I told the bride later that I was happy to step in and make things right because I would rather the mother be angry with me than the bride on her wedding day.
Talk about controlling mothers (and sometimes fathers)! You don’t need this wedding drama.
This phenomena is nothing new. It happens a lot. The mother’s traditional role was to plan the wedding for her daughter or son, but things have changed. Sharon Naylor, wedding expert and author of, “The Mother of the Bride Book,” explains, “One type of mom is the controlling type that is trying to plan the wedding she never had.”
Whether consciously or unconsciously, some moms start demanding that their daughter’s wedding fit into a certain mold – one that was missing at their own wedding. Kristen Harrington, a marriage and family therapist in Kingston, NY, has seen plenty of mothers who attempt to re-create their wedding day vicariously through their daughter. “The mother had disastrous things happen at her wedding and has now vowed that she is going to have the wedding of her dreams – which is her daughter’s wedding,” notes Harrington.
My belief is that mothers have the best intentions and really want what is best for their children. While the bride has been thinking about her wedding since the day her fiancé slipped that ring on your finger, your mom has been thinking about your wedding ever since she knew she was having a baby girl.
It’s critical to take a stand – to be strong and protect your plans for the wedding that you want. “It’s all about being diplomatic and assertive and knowing how to best talk to your mom,” says Naylor. With all the different feelings that a mother experiences during this pivotal point in her daughter’s life, everybody is really emotionally tweaked. And Naylor stresses that you have to take it upon yourself to be the leader in negotiating how things are going to go. “It’s important to set your foundation from the very beginning.”
My advice to mothers: Stand back and let your daughter and son have their wedding their way! Don’t act like a spoiled teenager “flipping out!” Never tell them that what they are doing is a bad idea or say, “I wouldn’t do that way if I were you! That’s silly!” or say, “That is not how it is traditionally done!” That kind of behavior is childish, inappropriate and will only cause hard feelings. Weddings and rehearsals are stressful enough without your interference. I’m sure it’s not intentional, but please back off. Only offer advice if you are asked for it.

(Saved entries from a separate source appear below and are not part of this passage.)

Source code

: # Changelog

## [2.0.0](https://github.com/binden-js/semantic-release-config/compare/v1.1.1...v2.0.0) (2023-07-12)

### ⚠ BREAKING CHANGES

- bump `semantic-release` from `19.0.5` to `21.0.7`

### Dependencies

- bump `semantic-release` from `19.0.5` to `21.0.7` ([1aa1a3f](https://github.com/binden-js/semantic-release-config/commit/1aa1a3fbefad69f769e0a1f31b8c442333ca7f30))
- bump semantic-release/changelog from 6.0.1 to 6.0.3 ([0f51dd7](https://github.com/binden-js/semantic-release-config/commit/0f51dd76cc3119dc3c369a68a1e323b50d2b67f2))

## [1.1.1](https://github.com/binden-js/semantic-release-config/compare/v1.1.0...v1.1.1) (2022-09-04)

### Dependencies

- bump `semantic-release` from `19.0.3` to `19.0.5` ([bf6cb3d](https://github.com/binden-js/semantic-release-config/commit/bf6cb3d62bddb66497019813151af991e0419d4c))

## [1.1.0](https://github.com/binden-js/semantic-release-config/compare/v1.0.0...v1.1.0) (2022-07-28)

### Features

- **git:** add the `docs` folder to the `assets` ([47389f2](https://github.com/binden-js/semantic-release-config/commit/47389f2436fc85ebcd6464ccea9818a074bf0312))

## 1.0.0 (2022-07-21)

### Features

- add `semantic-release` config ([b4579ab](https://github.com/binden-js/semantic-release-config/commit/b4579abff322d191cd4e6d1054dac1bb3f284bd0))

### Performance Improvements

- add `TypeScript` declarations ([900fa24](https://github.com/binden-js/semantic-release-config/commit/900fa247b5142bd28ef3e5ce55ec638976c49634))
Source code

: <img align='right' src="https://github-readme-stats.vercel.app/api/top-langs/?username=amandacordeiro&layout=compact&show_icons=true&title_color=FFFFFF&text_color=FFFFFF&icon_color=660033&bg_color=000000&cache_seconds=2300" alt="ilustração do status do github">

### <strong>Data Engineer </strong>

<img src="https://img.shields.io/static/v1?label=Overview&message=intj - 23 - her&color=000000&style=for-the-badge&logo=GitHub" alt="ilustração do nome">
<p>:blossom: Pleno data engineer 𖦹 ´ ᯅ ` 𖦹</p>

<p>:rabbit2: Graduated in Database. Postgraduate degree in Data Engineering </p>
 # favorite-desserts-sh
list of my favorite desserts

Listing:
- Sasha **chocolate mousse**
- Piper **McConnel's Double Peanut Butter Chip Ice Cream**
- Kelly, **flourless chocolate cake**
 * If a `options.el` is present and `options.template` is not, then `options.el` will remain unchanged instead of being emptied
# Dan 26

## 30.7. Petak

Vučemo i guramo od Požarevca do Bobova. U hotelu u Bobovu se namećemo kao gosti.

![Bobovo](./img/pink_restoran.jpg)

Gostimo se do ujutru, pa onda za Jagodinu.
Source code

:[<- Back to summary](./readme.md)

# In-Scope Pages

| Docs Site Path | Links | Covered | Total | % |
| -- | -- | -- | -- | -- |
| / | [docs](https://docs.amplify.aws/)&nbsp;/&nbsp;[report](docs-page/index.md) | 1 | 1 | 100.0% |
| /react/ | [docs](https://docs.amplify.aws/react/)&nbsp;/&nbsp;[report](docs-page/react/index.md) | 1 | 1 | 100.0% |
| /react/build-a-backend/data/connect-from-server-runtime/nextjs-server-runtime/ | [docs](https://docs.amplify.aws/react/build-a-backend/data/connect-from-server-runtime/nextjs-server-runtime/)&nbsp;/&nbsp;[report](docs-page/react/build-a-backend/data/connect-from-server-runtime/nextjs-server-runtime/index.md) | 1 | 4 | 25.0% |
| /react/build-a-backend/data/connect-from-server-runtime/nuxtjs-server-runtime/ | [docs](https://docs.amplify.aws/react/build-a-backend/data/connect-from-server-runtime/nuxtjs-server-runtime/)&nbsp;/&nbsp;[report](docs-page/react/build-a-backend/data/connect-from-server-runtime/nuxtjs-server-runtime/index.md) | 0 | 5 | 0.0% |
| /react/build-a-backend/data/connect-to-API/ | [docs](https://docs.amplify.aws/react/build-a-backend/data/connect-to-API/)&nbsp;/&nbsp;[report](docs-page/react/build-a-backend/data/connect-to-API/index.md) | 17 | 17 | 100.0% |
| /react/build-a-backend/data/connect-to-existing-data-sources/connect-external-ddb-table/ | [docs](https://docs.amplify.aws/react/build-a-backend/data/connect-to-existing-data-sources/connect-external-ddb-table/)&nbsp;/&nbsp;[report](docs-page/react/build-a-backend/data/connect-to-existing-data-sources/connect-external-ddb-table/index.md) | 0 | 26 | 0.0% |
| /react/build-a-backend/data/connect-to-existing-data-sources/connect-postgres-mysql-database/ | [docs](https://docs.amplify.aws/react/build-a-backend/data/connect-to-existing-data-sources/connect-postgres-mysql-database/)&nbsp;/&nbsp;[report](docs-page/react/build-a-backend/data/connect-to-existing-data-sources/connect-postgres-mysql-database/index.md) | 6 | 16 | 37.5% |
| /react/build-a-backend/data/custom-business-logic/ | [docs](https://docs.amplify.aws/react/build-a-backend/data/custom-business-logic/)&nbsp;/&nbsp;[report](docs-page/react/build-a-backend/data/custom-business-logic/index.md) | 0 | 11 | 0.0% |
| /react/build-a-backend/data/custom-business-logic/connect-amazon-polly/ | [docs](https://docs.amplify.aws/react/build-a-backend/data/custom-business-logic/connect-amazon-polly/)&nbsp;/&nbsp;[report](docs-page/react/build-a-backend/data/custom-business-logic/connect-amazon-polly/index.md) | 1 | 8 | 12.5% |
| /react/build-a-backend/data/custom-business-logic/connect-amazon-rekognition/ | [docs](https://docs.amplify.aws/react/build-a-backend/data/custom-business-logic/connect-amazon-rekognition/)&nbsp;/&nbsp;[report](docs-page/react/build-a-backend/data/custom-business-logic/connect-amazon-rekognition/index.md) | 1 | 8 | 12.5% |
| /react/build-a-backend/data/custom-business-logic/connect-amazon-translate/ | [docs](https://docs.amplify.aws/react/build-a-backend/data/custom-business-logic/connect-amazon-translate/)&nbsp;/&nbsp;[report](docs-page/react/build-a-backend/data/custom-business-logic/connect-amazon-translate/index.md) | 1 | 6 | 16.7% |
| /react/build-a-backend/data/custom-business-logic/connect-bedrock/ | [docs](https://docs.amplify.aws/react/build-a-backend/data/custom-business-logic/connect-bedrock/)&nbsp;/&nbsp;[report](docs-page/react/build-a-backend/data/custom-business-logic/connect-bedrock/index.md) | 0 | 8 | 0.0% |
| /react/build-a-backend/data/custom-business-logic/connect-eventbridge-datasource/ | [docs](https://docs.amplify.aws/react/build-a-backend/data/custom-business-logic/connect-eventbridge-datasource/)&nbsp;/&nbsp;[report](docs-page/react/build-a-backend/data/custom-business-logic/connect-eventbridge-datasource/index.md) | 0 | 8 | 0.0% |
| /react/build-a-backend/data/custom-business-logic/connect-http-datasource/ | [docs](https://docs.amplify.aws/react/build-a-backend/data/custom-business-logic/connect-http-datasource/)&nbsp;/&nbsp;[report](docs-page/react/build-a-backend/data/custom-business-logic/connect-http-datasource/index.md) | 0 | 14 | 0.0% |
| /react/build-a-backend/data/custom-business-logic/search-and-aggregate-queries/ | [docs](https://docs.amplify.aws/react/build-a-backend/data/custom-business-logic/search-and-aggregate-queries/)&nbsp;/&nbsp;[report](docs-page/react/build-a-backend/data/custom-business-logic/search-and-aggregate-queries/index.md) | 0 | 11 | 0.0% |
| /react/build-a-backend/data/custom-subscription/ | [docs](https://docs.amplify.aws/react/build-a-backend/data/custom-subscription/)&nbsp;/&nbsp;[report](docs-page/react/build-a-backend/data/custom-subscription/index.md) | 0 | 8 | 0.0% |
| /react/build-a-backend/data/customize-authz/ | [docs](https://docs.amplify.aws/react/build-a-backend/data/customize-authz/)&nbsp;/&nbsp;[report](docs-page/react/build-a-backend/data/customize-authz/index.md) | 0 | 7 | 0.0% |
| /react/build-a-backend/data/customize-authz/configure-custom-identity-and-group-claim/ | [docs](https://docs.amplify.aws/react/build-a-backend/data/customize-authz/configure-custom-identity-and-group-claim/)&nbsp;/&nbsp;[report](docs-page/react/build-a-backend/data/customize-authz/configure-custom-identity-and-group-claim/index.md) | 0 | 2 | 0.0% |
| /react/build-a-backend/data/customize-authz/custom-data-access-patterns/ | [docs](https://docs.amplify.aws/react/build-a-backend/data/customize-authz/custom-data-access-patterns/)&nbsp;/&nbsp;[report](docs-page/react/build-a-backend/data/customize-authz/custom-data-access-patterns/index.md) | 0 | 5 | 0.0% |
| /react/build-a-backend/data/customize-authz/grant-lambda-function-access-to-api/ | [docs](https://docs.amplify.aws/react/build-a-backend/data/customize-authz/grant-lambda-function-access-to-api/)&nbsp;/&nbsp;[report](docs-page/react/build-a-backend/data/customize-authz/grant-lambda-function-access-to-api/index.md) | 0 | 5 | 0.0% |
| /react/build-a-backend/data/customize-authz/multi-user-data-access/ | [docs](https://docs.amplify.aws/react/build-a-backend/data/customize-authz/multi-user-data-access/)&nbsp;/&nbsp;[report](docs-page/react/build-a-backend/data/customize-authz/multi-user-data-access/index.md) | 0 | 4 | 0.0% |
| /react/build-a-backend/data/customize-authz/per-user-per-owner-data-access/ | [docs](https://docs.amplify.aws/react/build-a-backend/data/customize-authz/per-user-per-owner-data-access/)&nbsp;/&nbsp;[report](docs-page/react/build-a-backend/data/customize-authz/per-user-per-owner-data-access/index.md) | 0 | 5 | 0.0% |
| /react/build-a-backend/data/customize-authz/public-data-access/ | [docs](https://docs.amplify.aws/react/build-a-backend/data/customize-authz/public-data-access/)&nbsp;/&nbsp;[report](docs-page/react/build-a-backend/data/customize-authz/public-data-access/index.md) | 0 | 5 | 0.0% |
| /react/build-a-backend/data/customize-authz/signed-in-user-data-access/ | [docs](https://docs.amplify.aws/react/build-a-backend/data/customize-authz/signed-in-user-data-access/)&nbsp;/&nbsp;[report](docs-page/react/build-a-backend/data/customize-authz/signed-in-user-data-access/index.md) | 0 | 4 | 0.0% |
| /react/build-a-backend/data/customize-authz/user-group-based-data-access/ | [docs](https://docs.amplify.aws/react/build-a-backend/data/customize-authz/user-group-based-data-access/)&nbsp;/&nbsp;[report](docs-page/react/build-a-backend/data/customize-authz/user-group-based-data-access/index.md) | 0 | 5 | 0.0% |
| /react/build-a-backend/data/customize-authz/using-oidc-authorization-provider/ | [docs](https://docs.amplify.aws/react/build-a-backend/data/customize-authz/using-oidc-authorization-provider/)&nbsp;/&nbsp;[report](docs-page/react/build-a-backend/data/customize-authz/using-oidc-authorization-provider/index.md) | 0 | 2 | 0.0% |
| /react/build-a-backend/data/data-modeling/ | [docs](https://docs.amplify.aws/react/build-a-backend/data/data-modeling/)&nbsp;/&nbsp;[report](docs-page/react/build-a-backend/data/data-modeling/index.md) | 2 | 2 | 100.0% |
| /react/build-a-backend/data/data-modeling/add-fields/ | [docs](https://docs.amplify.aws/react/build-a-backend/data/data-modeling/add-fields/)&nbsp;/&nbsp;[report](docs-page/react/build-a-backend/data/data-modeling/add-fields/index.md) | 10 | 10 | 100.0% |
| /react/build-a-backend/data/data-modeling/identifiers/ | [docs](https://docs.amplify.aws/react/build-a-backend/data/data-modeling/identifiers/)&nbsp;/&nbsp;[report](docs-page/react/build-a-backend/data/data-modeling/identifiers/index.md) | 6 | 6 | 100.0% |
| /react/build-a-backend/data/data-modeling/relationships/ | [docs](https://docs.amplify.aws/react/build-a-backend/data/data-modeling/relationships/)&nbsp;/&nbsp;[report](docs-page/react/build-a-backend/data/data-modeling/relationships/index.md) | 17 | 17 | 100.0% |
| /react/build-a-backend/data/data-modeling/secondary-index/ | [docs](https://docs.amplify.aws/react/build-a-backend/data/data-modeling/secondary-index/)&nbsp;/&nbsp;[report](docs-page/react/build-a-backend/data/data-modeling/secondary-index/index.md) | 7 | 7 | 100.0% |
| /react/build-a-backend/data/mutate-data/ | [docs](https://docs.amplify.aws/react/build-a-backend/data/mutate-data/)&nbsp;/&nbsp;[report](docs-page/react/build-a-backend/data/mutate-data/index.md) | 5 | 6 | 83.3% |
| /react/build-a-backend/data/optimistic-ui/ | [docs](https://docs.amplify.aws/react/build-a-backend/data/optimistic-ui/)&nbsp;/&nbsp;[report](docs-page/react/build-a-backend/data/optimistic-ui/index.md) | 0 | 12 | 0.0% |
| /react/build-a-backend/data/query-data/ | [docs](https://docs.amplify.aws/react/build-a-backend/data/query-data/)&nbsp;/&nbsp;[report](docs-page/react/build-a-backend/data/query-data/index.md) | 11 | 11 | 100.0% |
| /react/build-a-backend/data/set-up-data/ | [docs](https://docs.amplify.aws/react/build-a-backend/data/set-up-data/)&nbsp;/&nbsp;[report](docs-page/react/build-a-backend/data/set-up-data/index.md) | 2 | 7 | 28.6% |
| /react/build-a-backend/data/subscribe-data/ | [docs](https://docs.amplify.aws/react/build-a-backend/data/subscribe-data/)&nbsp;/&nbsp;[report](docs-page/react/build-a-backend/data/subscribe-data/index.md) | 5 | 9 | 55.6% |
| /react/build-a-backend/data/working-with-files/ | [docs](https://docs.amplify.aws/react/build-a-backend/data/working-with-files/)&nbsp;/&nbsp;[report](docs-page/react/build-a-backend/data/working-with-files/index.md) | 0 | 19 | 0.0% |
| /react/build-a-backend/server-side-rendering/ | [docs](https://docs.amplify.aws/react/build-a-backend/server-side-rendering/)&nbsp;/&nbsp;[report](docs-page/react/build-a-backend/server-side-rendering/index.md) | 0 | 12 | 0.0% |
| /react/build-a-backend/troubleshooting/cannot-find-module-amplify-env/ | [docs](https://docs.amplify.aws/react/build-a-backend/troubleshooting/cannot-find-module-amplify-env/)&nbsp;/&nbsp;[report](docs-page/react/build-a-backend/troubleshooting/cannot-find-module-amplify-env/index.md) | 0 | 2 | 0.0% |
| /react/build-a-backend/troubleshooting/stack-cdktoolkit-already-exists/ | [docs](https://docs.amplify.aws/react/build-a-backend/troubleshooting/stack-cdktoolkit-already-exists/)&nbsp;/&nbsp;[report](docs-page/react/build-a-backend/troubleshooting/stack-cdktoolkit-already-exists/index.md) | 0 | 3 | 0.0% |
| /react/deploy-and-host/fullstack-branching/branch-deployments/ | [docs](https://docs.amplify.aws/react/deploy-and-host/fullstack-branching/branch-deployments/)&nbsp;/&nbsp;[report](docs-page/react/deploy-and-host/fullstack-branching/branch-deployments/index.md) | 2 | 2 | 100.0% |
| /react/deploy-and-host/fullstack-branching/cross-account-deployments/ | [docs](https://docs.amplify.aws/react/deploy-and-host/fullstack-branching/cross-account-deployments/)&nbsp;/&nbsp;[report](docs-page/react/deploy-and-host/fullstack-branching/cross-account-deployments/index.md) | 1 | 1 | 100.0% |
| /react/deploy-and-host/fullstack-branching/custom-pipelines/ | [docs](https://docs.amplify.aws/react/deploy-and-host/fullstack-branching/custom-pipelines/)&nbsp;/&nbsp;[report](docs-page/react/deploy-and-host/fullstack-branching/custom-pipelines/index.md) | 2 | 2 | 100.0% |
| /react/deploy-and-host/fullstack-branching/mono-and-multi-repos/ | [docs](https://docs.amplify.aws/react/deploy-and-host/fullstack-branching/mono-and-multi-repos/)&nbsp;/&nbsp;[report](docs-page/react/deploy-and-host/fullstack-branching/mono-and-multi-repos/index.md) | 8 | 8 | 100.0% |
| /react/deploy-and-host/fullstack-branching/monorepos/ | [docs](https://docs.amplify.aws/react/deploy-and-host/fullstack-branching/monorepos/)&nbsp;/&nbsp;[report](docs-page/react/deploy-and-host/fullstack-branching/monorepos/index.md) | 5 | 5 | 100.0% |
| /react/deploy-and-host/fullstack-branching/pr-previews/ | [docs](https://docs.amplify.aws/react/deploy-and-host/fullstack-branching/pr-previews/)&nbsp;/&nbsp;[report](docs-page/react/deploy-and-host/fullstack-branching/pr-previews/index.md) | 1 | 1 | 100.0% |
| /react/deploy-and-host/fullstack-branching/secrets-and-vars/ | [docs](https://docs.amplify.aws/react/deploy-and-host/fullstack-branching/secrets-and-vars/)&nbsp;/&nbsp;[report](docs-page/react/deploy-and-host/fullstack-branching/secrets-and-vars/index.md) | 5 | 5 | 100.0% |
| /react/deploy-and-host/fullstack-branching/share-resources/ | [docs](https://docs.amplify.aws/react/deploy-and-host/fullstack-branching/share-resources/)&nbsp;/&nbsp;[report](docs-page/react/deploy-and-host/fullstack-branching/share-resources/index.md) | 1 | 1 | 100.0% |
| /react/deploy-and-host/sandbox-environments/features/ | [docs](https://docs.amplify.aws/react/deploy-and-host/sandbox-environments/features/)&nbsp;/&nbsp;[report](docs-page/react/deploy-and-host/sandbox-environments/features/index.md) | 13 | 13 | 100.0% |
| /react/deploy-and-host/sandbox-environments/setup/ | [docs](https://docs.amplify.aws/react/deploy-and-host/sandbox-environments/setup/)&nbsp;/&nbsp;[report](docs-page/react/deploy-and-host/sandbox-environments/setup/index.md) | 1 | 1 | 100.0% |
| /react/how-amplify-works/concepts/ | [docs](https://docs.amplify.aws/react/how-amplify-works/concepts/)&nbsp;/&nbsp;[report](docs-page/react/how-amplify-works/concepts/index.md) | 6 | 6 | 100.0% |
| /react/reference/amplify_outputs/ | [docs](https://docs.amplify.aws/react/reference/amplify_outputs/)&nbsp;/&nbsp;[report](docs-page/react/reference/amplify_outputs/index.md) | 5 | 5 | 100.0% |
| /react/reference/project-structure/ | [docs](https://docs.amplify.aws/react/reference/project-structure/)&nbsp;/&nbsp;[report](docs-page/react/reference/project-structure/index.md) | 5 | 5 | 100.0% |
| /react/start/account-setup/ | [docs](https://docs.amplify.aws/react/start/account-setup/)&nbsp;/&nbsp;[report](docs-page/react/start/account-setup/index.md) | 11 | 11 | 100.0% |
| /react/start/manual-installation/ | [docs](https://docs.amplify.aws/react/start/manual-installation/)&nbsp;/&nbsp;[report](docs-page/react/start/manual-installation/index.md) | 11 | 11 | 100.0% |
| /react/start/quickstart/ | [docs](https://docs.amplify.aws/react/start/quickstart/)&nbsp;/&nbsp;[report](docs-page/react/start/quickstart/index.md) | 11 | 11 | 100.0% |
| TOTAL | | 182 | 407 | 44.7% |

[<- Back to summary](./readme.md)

My advice to the Brides and Grooms: Go with your heart. Do what YOU want to do. Have a heart-to-heart talk with your parents to tell them what you intend to do and hope for their blessing. Do not falter. Stand up for yourself. Understand that you are beginning a new phase in your relationship with your mother. It may take her some time to grasp this new concept. Take a deep breath and make a decision.
Most important, give your mother something special to do that will help her to feel included. And… honor both mothers in a very special way during the ceremony. Read: “The Rose Ceremony” and note the special twist I have for that ceremony as the bride and groom walk out. Read: “Last Kiss… Before the First Kiss!“
Once upon a time, the wedding drama got so intense with the mom trying to control every little detail of the wedding that the bride and groom eloped! Not sure your mother would like that.